2.4.1 this.client.ready建立链接

org.apache.kafka.clients.NetworkClient#ready

@Override
public boolean ready(Node node, long now) {
	if (node.isEmpty())
		throw new IllegalArgumentException("Cannot connect to empty node " + node);

	//TODO node节点是否准备好发送数据
	if (isReady(node, now))
		return true;

	//TODO 是否可以建立链接
	if (connectionStates.canConnect(node.idString(), now))
		// if we are interested in sending to a node and we don't have a connection to it, initiate one
		//TODO 初始化链接
		initiateConnect(node, now);

	return false;
}

initiateConnect初始化链接

private void initiateConnect(Node node, long now) {
	String nodeConnectionId = node.idString();
	try {
		connectionStates.connecting(nodeConnectionId, now, node.host(), clientDnsLookup);
		InetAddress address = connectionStates.currentAddress(nodeConnectionId);
		log.debug("Initiating connection to node {} using address {}", node, address);
		//TODO 尝试建立链接
		selector.connect(nodeConnectionId,
				new InetSocketAddress(address, node.port()),
				this.socketSendBuffer,
				this.socketReceiveBuffer);
	} catch (IOException e) {
		log.warn("Error connecting to node {}", node, e);
		// Attempt failed, we'll try again after the backoff
		connectionStates.disconnected(nodeConnectionId, now);
		// Notify metadata updater of the connection failure
		metadataUpdater.handleServerDisconnect(now, nodeConnectionId, Optional.empty());
	}
}

selector.connect是调用org.apache.kafka.common.network.Selector#connect建立网络链接(NIO)。
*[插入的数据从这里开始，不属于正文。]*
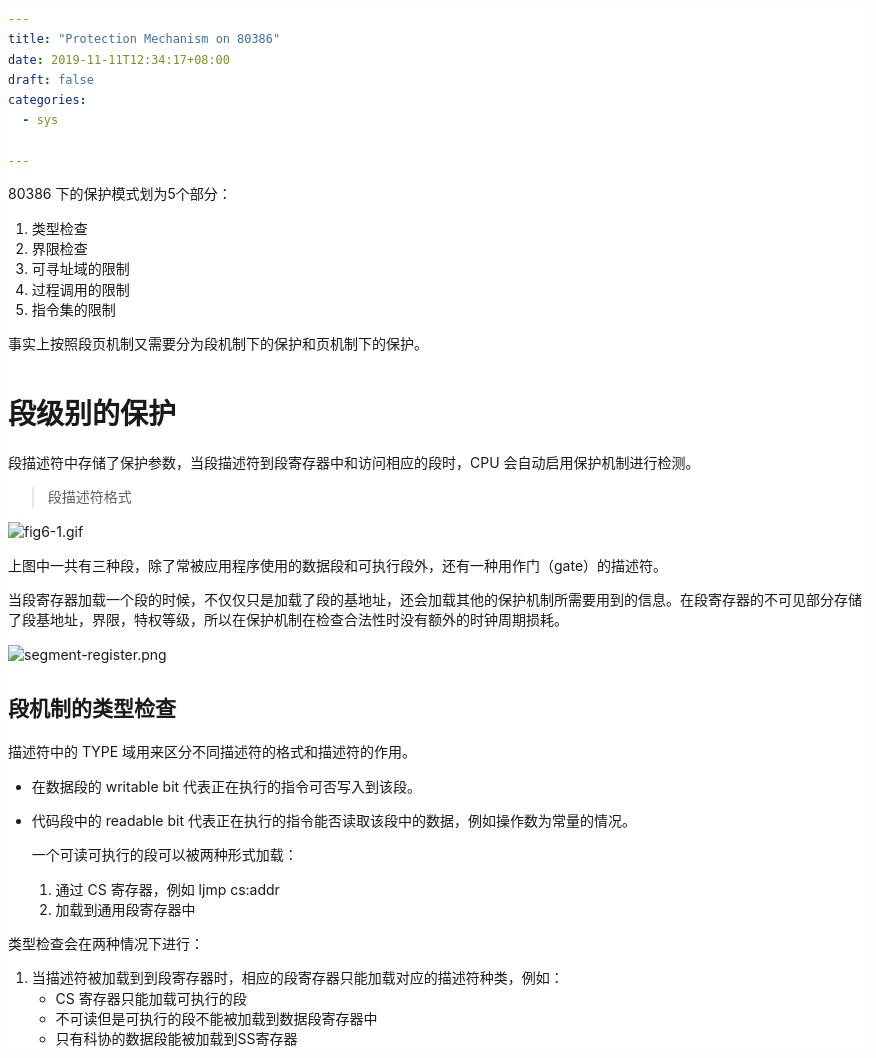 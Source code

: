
 ```yaml
---
title: "Protection Mechanism on 80386"
date: 2019-11-11T12:34:17+08:00
draft: false
categories:
  - sys

---
```


80386 下的保护模式划为5个部分：

1. 类型检查
2. 界限检查
3. 可寻址域的限制
4. 过程调用的限制
5. 指令集的限制

事实上按照段页机制又需要分为段机制下的保护和页机制下的保护。


# 段级别的保护


段描述符中存储了保护参数，当段描述符到段寄存器中和访问相应的段时，CPU 会自动启用保护机制进行检测。

> 段描述符格式

![fig6-1.gif](/images/operating-system/6.828/protection/fig6-1.gif)

上图中一共有三种段，除了常被应用程序使用的数据段和可执行段外，还有一种用作门（gate）的描述符。

当段寄存器加载一个段的时候，不仅仅只是加载了段的基地址，还会加载其他的保护机制所需要用到的信息。在段寄存器的不可见部分存储了段基地址，界限，特权等级，所以在保护机制在检查合法性时没有额外的时钟周期损耗。

![segment-register.png](/images/operating-system/6.828/protection/segment-register.png)

## 段机制的类型检查

描述符中的 TYPE 域用来区分不同描述符的格式和描述符的作用。

- 在数据段的 writable bit 代表正在执行的指令可否写入到该段。
- 代码段中的 readable bit 代表正在执行的指令能否读取该段中的数据，例如操作数为常量的情况。

    一个可读可执行的段可以被两种形式加载：
    1. 通过 CS 寄存器，例如 ljmp cs:addr
    2. 加载到通用段寄存器中

类型检查会在两种情况下进行：

1. 当描述符被加载到到段寄存器时，相应的段寄存器只能加载对应的描述符种类，例如：
    - CS 寄存器只能加载可执行的段
    - 不可读但是可执行的段不能被加载到数据段寄存器中
    - 只有科协的数据段能被加载到SS寄存器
2.4.2 sendProduceRequests请求排队

org.apache.kafka.clients.producer.internals.Sender#sendProduceRequests

/**
 * Transfer the record batches into a list of produce requests on a per-node basis
 */
private void sendProduceRequests(Map<Integer, List<ProducerBatch>> collated, long now) {
	for (Map.Entry<Integer, List<ProducerBatch>> entry : collated.entrySet())
		sendProduceRequest(now, entry.getKey(), acks, requestTimeoutMs, entry.getValue());
}

/**
 * Create a produce request from the given record batches
 */
private void sendProduceRequest(long now, int destination, short acks, int timeout, List<ProducerBatch> batches) {
	if (batches.isEmpty())
		return;

	//TODO partition->消息
	Map<TopicPartition, MemoryRecords> produceRecordsByPartition = new HashMap<>(batches.size());
	final Map<TopicPartition, ProducerBatch> recordsByPartition = new HashMap<>(batches.size());

	// find the minimum magic version used when creating the record sets
	byte minUsedMagic = apiVersions.maxUsableProduceMagic();
	for (ProducerBatch batch : batches) {
		if (batch.magic() < minUsedMagic)
			minUsedMagic = batch.magic();
	}

	for (ProducerBatch batch : batches) {
		TopicPartition tp = batch.topicPartition;
		MemoryRecords records = batch.records();

		// down convert if necessary to the minimum magic used. In general, there can be a delay between the time
		// that the producer starts building the batch and the time that we send the request, and we may have
		// chosen the message format based on out-dated metadata. In the worst case, we optimistically chose to use
		// the new message format, but found that the broker didn't support it, so we need to down-convert on the
		// client before sending. This is intended to handle edge cases around cluster upgrades where brokers may
		// not all support the same message format version. For example, if a partition migrates from a broker
		// which is supporting the new magic version to one which doesn't, then we will need to convert.
		if (!records.hasMatchingMagic(minUsedMagic))
			records = batch.records().downConvert(minUsedMagic, 0, time).records();
		produceRecordsByPartition.put(tp, records);
		recordsByPartition.put(tp, batch);
	}

	String transactionalId = null;
	if (transactionManager != null && transactionManager.isTransactional()) {
		transactionalId = transactionManager.transactionalId();
	}
	ProduceRequest.Builder requestBuilder = ProduceRequest.Builder.forMagic(minUsedMagic, acks, timeout,
			produceRecordsByPartition, transactionalId);
	RequestCompletionHandler callback = response -> handleProduceResponse(response, recordsByPartition, time.milliseconds());

	String nodeId = Integer.toString(destination);
	//TODO 创建请求
	ClientRequest clientRequest = client.newClientRequest(nodeId, requestBuilder, now, acks != 0,
			requestTimeoutMs, callback);
	//TODO 发送请求进行排队,真正发送数据是poll方法
	client.send(clientRequest, now);
	log.trace("Sent produce request to {}: {}", nodeId, requestBuilder);
}

2.4.3 client.send发送准备

org.apache.kafka.clients.NetworkClient#send

调用下面的方法⬇

org.apache.kafka.clients.NetworkClient#doSend(org.apache.kafka.clients.ClientRequest, boolean, long)

调用下面的方法⬇

org.apache.kafka.clients.NetworkClient#doSend(org.apache.kafka.clients.ClientRequest, boolean, long, org.apache.kafka.common.requests.AbstractRequest)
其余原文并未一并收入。